● **Assigned task**
Include the line containing "- **Training module" and all lines before it, repeated exactly from the listing below, without pictures.
------
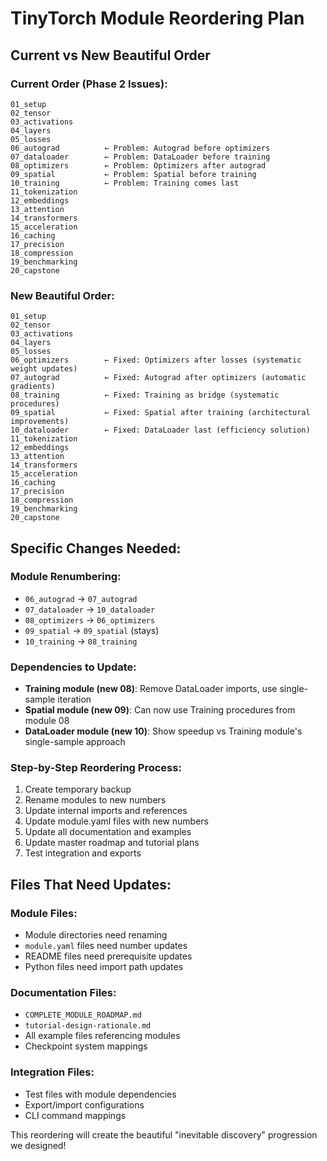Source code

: # TinyTorch Module Reordering Plan

## Current vs New Beautiful Order

### **Current Order (Phase 2 Issues):**
```
01_setup
02_tensor  
03_activations
04_layers
05_losses
06_autograd          ← Problem: Autograd before optimizers
07_dataloader        ← Problem: DataLoader before training
08_optimizers        ← Problem: Optimizers after autograd
09_spatial           ← Problem: Spatial before training
10_training          ← Problem: Training comes last
11_tokenization
12_embeddings  
13_attention
14_transformers
15_acceleration
16_caching
17_precision
18_compression
19_benchmarking
20_capstone
```

### **New Beautiful Order:**
```
01_setup
02_tensor
03_activations  
04_layers
05_losses
06_optimizers        ← Fixed: Optimizers after losses (systematic weight updates)
07_autograd          ← Fixed: Autograd after optimizers (automatic gradients)
08_training          ← Fixed: Training as bridge (systematic procedures)
09_spatial           ← Fixed: Spatial after training (architectural improvements)
10_dataloader        ← Fixed: DataLoader last (efficiency solution)
11_tokenization
12_embeddings
13_attention
14_transformers
15_acceleration
16_caching
17_precision
18_compression
19_benchmarking
20_capstone
```

## Specific Changes Needed:

### **Module Renumbering:**
- `06_autograd` → `07_autograd`
- `07_dataloader` → `10_dataloader` 
- `08_optimizers` → `06_optimizers`
- `09_spatial` → `09_spatial` (stays)
- `10_training` → `08_training`

### **Dependencies to Update:**
- **Training module (new 08)**: Remove DataLoader imports, use single-sample iteration
- **Spatial module (new 09)**: Can now use Training procedures from module 08
- **DataLoader module (new 10)**: Show speedup vs Training module's single-sample approach

### **Step-by-Step Reordering Process:**
1. Create temporary backup
2. Rename modules to new numbers  
3. Update internal imports and references
4. Update module.yaml files with new numbers
5. Update all documentation and examples
6. Update master roadmap and tutorial plans
7. Test integration and exports

## Files That Need Updates:

### **Module Files:**
- Module directories need renaming
- `module.yaml` files need number updates
- README files need prerequisite updates
- Python files need import path updates

### **Documentation Files:**
- `COMPLETE_MODULE_ROADMAP.md`
- `tutorial-design-rationale.md` 
- All example files referencing modules
- Checkpoint system mappings

### **Integration Files:**
- Test files with module dependencies
- Export/import configurations
- CLI command mappings

This reordering will create the beautiful "inevitable discovery" progression we designed!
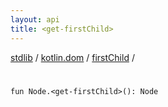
```yaml
---
layout: api
title: <get-firstChild>
---
```

[stdlib](../../index.md) / [kotlin.dom](../index.md) / [firstChild](index.md) / [<get-firstChild>](_get-firstChild_.md)

# <get-firstChild>

```
fun Node.<get-firstChild>(): Node
```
------
● **Worked solution**
Source code

: # TinyTorch Module Reordering Plan

## Current vs New Beautiful Order

### **Current Order (Phase 2 Issues):**
```
01_setup
02_tensor  
03_activations
04_layers
05_losses
06_autograd          ← Problem: Autograd before optimizers
07_dataloader        ← Problem: DataLoader before training
08_optimizers        ← Problem: Optimizers after autograd
09_spatial           ← Problem: Spatial before training
10_training          ← Problem: Training comes last
11_tokenization
12_embeddings  
13_attention
14_transformers
15_acceleration
16_caching
17_precision
18_compression
19_benchmarking
20_capstone
```

### **New Beautiful Order:**
```
01_setup
02_tensor
03_activations  
04_layers
05_losses
06_optimizers        ← Fixed: Optimizers after losses (systematic weight updates)
07_autograd          ← Fixed: Autograd after optimizers (automatic gradients)
08_training          ← Fixed: Training as bridge (systematic procedures)
09_spatial           ← Fixed: Spatial after training (architectural improvements)
10_dataloader        ← Fixed: DataLoader last (efficiency solution)
11_tokenization
12_embeddings
13_attention
14_transformers
15_acceleration
16_caching
17_precision
18_compression
19_benchmarking
20_capstone
```

## Specific Changes Needed:

### **Module Renumbering:**
- `06_autograd` → `07_autograd`
- `07_dataloader` → `10_dataloader` 
- `08_optimizers` → `06_optimizers`
- `09_spatial` → `09_spatial` (stays)
- `10_training` → `08_training`

### **Dependencies to Update:**
- **Training module (new 08)**: Remove DataLoader imports, use single-sample iteration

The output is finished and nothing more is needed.